■ REQUIREMENT ■
In the entries below, find the line with "K-means. In fact" and the line with "PTPs consists of". Print those two and everything between them exactly, and nothing else.

>>>>>

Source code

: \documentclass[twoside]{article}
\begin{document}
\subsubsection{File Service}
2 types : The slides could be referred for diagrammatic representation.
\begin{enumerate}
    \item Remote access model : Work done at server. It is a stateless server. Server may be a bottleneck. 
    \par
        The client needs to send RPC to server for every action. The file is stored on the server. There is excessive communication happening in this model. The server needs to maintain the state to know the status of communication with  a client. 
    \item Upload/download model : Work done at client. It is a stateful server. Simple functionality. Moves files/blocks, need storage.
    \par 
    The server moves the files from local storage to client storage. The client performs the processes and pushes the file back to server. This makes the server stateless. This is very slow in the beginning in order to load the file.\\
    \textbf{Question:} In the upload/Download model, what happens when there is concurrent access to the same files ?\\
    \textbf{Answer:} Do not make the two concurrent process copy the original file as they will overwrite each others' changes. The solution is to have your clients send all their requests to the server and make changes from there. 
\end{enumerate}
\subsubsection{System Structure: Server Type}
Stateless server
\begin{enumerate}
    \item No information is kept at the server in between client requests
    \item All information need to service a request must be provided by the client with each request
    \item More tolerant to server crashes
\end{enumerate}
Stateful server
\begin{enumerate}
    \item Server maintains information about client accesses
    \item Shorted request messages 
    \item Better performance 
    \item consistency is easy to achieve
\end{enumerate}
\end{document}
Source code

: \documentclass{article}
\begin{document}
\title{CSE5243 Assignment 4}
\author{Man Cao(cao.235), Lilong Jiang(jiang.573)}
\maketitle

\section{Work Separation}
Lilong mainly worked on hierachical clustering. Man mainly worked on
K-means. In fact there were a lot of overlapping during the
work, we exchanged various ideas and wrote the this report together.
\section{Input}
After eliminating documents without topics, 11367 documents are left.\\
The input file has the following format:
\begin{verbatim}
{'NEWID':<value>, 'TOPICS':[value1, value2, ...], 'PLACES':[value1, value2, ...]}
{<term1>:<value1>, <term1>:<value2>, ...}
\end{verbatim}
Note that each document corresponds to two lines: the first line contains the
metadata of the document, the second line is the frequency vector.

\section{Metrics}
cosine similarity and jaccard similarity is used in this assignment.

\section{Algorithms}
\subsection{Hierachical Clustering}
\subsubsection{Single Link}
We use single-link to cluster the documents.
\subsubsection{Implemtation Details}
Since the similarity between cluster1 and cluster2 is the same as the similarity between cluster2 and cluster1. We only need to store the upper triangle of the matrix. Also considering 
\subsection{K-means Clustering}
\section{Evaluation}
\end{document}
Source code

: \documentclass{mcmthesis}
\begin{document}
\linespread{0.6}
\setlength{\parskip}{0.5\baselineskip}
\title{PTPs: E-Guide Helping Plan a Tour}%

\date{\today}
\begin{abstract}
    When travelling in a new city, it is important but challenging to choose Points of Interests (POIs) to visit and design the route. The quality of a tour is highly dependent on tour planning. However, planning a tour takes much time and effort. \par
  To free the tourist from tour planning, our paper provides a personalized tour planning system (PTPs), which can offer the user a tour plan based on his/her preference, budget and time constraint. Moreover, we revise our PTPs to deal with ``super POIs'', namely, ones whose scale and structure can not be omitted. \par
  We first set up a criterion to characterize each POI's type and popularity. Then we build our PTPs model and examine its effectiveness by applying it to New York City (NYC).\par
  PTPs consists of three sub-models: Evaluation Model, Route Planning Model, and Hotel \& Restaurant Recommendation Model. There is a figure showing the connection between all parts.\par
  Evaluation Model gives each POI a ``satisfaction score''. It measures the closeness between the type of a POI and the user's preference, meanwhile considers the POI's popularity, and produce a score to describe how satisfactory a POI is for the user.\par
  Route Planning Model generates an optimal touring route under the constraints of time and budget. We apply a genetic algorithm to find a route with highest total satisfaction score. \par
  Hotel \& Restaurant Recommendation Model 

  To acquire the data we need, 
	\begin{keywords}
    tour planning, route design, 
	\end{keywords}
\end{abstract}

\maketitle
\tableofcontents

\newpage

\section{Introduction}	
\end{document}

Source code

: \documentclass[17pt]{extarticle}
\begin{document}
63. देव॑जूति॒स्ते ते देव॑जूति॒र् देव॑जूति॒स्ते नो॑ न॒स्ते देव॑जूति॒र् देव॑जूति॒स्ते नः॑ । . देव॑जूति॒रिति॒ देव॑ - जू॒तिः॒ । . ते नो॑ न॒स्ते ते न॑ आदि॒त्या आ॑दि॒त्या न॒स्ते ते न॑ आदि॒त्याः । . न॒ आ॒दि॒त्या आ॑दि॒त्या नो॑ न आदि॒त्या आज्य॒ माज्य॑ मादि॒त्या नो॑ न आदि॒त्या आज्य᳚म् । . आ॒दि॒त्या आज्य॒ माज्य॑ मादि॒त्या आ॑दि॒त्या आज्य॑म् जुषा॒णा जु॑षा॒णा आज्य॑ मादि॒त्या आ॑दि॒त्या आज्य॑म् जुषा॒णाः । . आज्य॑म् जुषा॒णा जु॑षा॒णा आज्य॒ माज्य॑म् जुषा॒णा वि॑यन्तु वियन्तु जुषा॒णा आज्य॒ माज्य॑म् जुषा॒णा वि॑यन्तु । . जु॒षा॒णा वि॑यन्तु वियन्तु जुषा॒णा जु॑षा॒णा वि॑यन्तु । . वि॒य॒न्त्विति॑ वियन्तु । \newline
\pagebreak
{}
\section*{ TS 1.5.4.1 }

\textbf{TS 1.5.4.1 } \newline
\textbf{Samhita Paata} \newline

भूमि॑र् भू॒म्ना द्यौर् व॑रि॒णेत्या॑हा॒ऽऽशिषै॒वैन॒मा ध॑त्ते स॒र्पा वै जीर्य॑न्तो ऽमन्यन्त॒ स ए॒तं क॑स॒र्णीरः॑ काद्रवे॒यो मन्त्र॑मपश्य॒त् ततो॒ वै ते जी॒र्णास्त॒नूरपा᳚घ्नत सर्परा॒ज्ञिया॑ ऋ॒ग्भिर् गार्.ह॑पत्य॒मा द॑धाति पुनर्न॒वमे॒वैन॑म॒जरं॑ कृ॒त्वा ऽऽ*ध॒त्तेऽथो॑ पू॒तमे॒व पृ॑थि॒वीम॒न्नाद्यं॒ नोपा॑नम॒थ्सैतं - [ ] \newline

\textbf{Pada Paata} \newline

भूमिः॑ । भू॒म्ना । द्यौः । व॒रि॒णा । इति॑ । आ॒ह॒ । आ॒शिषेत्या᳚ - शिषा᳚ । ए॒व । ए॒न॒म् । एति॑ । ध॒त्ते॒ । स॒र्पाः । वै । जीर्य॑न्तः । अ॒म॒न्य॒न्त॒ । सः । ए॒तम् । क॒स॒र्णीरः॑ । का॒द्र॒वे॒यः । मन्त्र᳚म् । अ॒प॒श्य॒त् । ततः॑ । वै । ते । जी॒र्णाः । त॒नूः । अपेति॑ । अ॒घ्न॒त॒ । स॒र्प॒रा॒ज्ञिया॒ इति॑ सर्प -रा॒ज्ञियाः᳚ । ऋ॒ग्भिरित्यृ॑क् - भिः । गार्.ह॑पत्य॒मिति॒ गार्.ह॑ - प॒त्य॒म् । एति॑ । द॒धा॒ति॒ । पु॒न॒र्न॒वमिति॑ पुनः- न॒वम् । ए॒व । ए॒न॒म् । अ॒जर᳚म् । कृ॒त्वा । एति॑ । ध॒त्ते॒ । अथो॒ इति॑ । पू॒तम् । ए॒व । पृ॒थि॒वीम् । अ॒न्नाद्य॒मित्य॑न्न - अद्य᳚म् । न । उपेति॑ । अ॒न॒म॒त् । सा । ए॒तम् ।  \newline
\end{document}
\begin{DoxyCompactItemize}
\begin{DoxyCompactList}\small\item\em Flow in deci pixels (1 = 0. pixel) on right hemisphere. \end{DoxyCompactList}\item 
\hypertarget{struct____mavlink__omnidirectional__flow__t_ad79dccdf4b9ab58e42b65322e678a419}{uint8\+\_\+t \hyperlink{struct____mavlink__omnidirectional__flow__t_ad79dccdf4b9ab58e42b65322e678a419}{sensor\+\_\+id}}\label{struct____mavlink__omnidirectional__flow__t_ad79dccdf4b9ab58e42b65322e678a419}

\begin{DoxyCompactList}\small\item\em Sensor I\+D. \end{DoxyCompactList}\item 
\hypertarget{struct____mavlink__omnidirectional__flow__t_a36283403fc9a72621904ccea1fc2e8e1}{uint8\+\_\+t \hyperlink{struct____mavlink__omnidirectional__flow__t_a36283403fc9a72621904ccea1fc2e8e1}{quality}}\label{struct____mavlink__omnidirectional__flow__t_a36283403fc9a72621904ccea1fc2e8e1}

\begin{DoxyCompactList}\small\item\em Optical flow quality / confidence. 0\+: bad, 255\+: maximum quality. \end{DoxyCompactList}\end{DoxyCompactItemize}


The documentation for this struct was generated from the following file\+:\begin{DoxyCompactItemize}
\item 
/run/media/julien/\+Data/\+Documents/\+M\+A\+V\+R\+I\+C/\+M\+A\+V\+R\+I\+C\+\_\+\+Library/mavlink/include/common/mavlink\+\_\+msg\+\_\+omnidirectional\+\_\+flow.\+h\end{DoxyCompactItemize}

<<<<<

■ SOLUTION TO THIS PROBLEM ■
K-means. In fact there were a lot of overlapping during the
work, we exchanged various ideas and wrote the this report together.
\section{Input}
After eliminating documents without topics, 11367 documents are left.\\
The input file has the following format:
\begin{verbatim}
{'NEWID':<value>, 'TOPICS':[value1, value2, ...], 'PLACES':[value1, value2, ...]}
{<term1>:<value1>, <term1>:<value2>, ...}
\end{verbatim}
Note that each document corresponds to two lines: the first line contains the
metadata of the document, the second line is the frequency vector.

\section{Metrics}
cosine similarity and jaccard similarity is used in this assignment.

\section{Algorithms}
\subsection{Hierachical Clustering}
\subsubsection{Single Link}
We use single-link to cluster the documents.
\subsubsection{Implemtation Details}
Since the similarity between cluster1 and cluster2 is the same as the similarity between cluster2 and cluster1. We only need to store the upper triangle of the matrix. Also considering 
\subsection{K-means Clustering}
\section{Evaluation}
\end{document}
Source code

: \documentclass{mcmthesis}
\begin{document}
\linespread{0.6}
\setlength{\parskip}{0.5\baselineskip}
\title{PTPs: E-Guide Helping Plan a Tour}%

\date{\today}
\begin{abstract}
    When travelling in a new city, it is important but challenging to choose Points of Interests (POIs) to visit and design the route. The quality of a tour is highly dependent on tour planning. However, planning a tour takes much time and effort. \par
  To free the tourist from tour planning, our paper provides a personalized tour planning system (PTPs), which can offer the user a tour plan based on his/her preference, budget and time constraint. Moreover, we revise our PTPs to deal with ``super POIs'', namely, ones whose scale and structure can not be omitted. \par
  We first set up a criterion to characterize each POI's type and popularity. Then we build our PTPs model and examine its effectiveness by applying it to New York City (NYC).\par
  PTPs consists of three sub-models: Evaluation Model, Route Planning Model, and Hotel \& Restaurant Recommendation Model. There is a figure showing the connection between all parts.\par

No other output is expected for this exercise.